EXERCISE OBJECTIVE —
Set down all of the data exactly. Pictures stay out of the copy.

Document images with source code
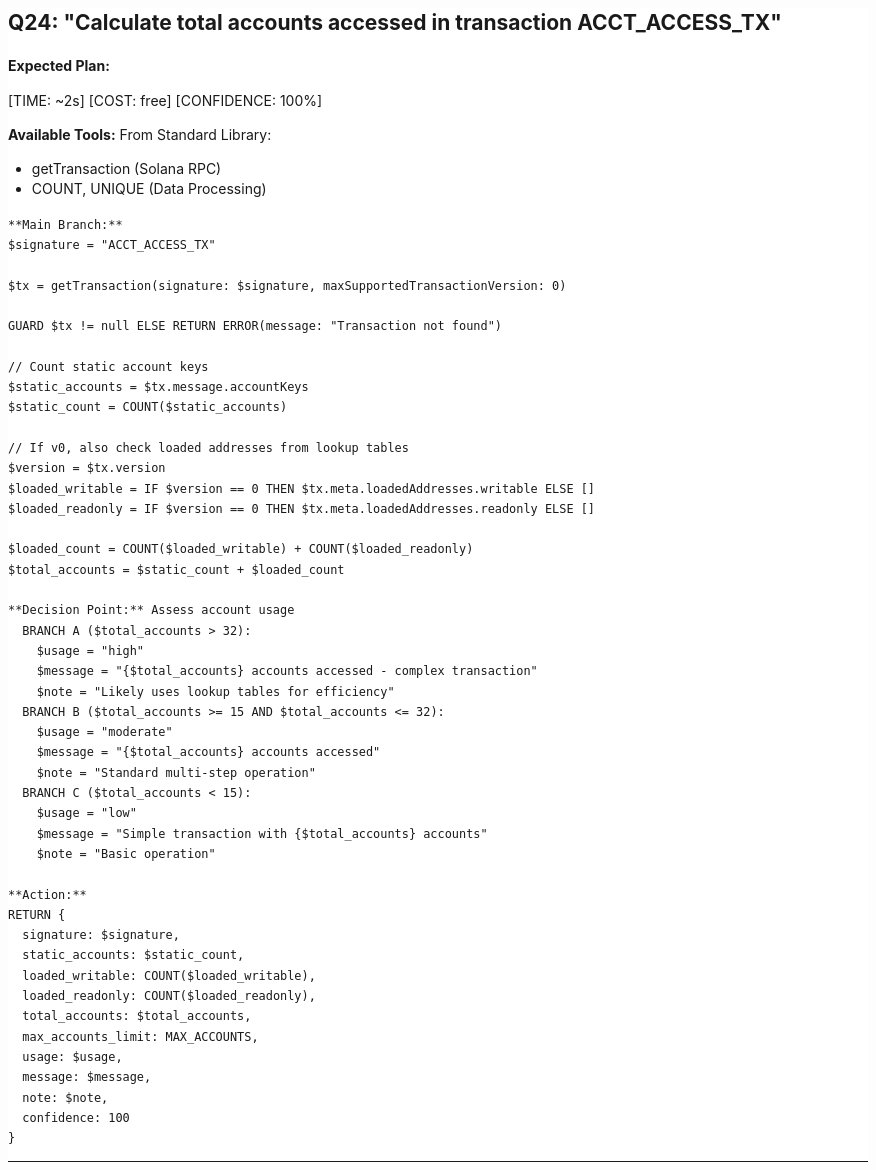 
## Q24: "Calculate total accounts accessed in transaction ACCT_ACCESS_TX"

**Expected Plan:**

[TIME: ~2s] [COST: free] [CONFIDENCE: 100%]

**Available Tools:**
From Standard Library:
  - getTransaction (Solana RPC)
  - COUNT, UNIQUE (Data Processing)

```ovsm
**Main Branch:**
$signature = "ACCT_ACCESS_TX"

$tx = getTransaction(signature: $signature, maxSupportedTransactionVersion: 0)

GUARD $tx != null ELSE RETURN ERROR(message: "Transaction not found")

// Count static account keys
$static_accounts = $tx.message.accountKeys
$static_count = COUNT($static_accounts)

// If v0, also check loaded addresses from lookup tables
$version = $tx.version
$loaded_writable = IF $version == 0 THEN $tx.meta.loadedAddresses.writable ELSE []
$loaded_readonly = IF $version == 0 THEN $tx.meta.loadedAddresses.readonly ELSE []

$loaded_count = COUNT($loaded_writable) + COUNT($loaded_readonly)
$total_accounts = $static_count + $loaded_count

**Decision Point:** Assess account usage
  BRANCH A ($total_accounts > 32):
    $usage = "high"
    $message = "{$total_accounts} accounts accessed - complex transaction"
    $note = "Likely uses lookup tables for efficiency"
  BRANCH B ($total_accounts >= 15 AND $total_accounts <= 32):
    $usage = "moderate"
    $message = "{$total_accounts} accounts accessed"
    $note = "Standard multi-step operation"
  BRANCH C ($total_accounts < 15):
    $usage = "low"
    $message = "Simple transaction with {$total_accounts} accounts"
    $note = "Basic operation"

**Action:**
RETURN {
  signature: $signature,
  static_accounts: $static_count,
  loaded_writable: COUNT($loaded_writable),
  loaded_readonly: COUNT($loaded_readonly),
  total_accounts: $total_accounts,
  max_accounts_limit: MAX_ACCOUNTS,
  usage: $usage,
  message: $message,
  note: $note,
  confidence: 100
}
```

---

SOLUTION TO THIS TASK —
## Q24: "Calculate total accounts accessed in transaction ACCT_ACCESS_TX"

**Expected Plan:**

[TIME: ~2s] [COST: free] [CONFIDENCE: 100%]

**Available Tools:**
From Standard Library:
  - getTransaction (Solana RPC)
  - COUNT, UNIQUE (Data Processing)

```ovsm
**Main Branch:**
$signature = "ACCT_ACCESS_TX"

$tx = getTransaction(signature: $signature, maxSupportedTransactionVersion: 0)

GUARD $tx != null ELSE RETURN ERROR(message: "Transaction not found")

// Count static account keys
$static_accounts = $tx.message.accountKeys
$static_count = COUNT($static_accounts)

// If v0, also check loaded addresses from lookup tables
$version = $tx.version
$loaded_writable = IF $version == 0 THEN $tx.meta.loadedAddresses.writable ELSE []
$loaded_readonly = IF $version == 0 THEN $tx.meta.loadedAddresses.readonly ELSE []

$loaded_count = COUNT($loaded_writable) + COUNT($loaded_readonly)
$total_accounts = $static_count + $loaded_count

**Decision Point:** Assess account usage
  BRANCH A ($total_accounts > 32):
    $usage = "high"
    $message = "{$total_accounts} accounts accessed - complex transaction"
    $note = "Likely uses lookup tables for efficiency"
  BRANCH B ($total_accounts >= 15 AND $total_accounts <= 32):
    $usage = "moderate"
    $message = "{$total_accounts} accounts accessed"
    $note = "Standard multi-step operation"
  BRANCH C ($total_accounts < 15):
    $usage = "low"
    $message = "Simple transaction with {$total_accounts} accounts"
    $note = "Basic operation"

**Action:**
RETURN {
  signature: $signature,
  static_accounts: $static_count,
  loaded_writable: COUNT($loaded_writable),
  loaded_readonly: COUNT($loaded_readonly),
  total_accounts: $total_accounts,
  max_accounts_limit: MAX_ACCOUNTS,
  usage: $usage,
  message: $message,
  note: $note,
  confidence: 100
}
```

---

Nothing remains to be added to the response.